Task to complete
Quote every line below exactly and skip any picture.
** Information provided follows **
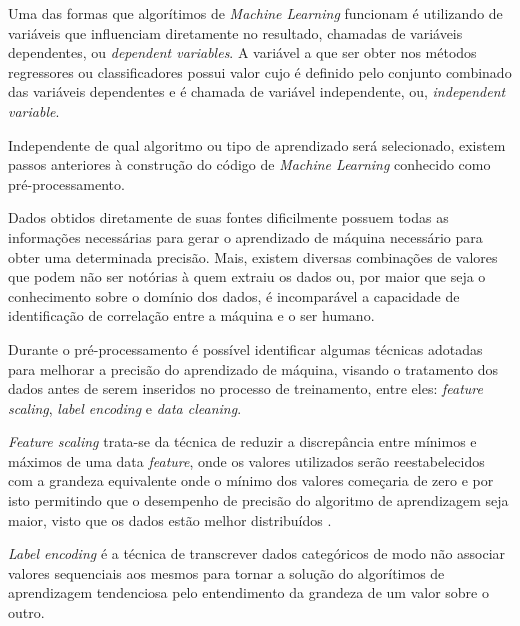 \documentclass[conference]{IEEEtran}
\begin{document}
Uma das formas que algorítimos de \textit{Machine Learning} funcionam é utilizando de variáveis que influenciam diretamente no resultado, chamadas de variáveis dependentes, ou \textit{dependent variables}. A variável a que ser obter nos métodos regressores ou classificadores possui valor cujo é definido pelo conjunto combinado das variáveis dependentes e é chamada de variável independente, ou, \textit{independent variable}. 

Independente de qual algoritmo ou tipo de aprendizado será selecionado, existem passos anteriores à construção do código de \textit{Machine Learning} conhecido como pré-processamento. 

Dados obtidos diretamente de suas fontes dificilmente possuem todas as informações necessárias para gerar o aprendizado de máquina necessário para obter uma determinada precisão. Mais, existem diversas combinações de valores que podem não ser notórias à quem extraiu os dados ou, por maior que seja o conhecimento sobre o domínio dos dados, é incomparável a capacidade de identificação de correlação entre a máquina e o ser humano.

Durante o pré-processamento é possível identificar algumas técnicas adotadas para melhorar a precisão do aprendizado de máquina, visando o tratamento dos dados antes de serem inseridos no processo de treinamento, entre eles: \textit{feature scaling}, \textit{label encoding} e \textit{data cleaning}.

\textit{Feature scaling} trata-se da técnica de reduzir a discrepância entre mínimos e máximos de uma data \textit{feature}, onde os valores utilizados serão reestabelecidos com a grandeza equivalente onde o mínimo dos valores começaria de zero e por isto permitindo que o desempenho de precisão do algoritmo de aprendizagem seja maior, visto que os dados estão melhor distribuídos \cite{pythonmachinelearning}.

\textit{Label encoding} é a técnica de transcrever dados categóricos de modo não associar valores sequenciais aos mesmos para tornar a solução do algorítimos de aprendizagem tendenciosa pelo entendimento da grandeza de um valor sobre o outro. 
\end{document}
** End of Information provided **
Response to the task
 \documentclass[conference]{IEEEtran}
\begin{document}
Uma das formas que algorítimos de \textit{Machine Learning} funcionam é utilizando de variáveis que influenciam diretamente no resultado, chamadas de variáveis dependentes, ou \textit{dependent variables}. A variável a que ser obter nos métodos regressores ou classificadores possui valor cujo é definido pelo conjunto combinado das variáveis dependentes e é chamada de variável independente, ou, \textit{independent variable}. 

Independente de qual algoritmo ou tipo de aprendizado será selecionado, existem passos anteriores à construção do código de \textit{Machine Learning} conhecido como pré-processamento. 

Dados obtidos diretamente de suas fontes dificilmente possuem todas as informações necessárias para gerar o aprendizado de máquina necessário para obter uma determinada precisão. Mais, existem diversas combinações de valores que podem não ser notórias à quem extraiu os dados ou, por maior que seja o conhecimento sobre o domínio dos dados, é incomparável a capacidade de identificação de correlação entre a máquina e o ser humano.

Durante o pré-processamento é possível identificar algumas técnicas adotadas para melhorar a precisão do aprendizado de máquina, visando o tratamento dos dados antes de serem inseridos no processo de treinamento, entre eles: \textit{feature scaling}, \textit{label encoding} e \textit{data cleaning}.

\textit{Feature scaling} trata-se da técnica de reduzir a discrepância entre mínimos e máximos de uma data \textit{feature}, onde os valores utilizados serão reestabelecidos com a grandeza equivalente onde o mínimo dos valores começaria de zero e por isto permitindo que o desempenho de precisão do algoritmo de aprendizagem seja maior, visto que os dados estão melhor distribuídos \cite{pythonmachinelearning}.

\textit{Label encoding} é a técnica de transcrever dados categóricos de modo não associar valores sequenciais aos mesmos para tornar a solução do algorítimos de aprendizagem tendenciosa pelo entendimento da grandeza de um valor sobre o outro. 
\end{document}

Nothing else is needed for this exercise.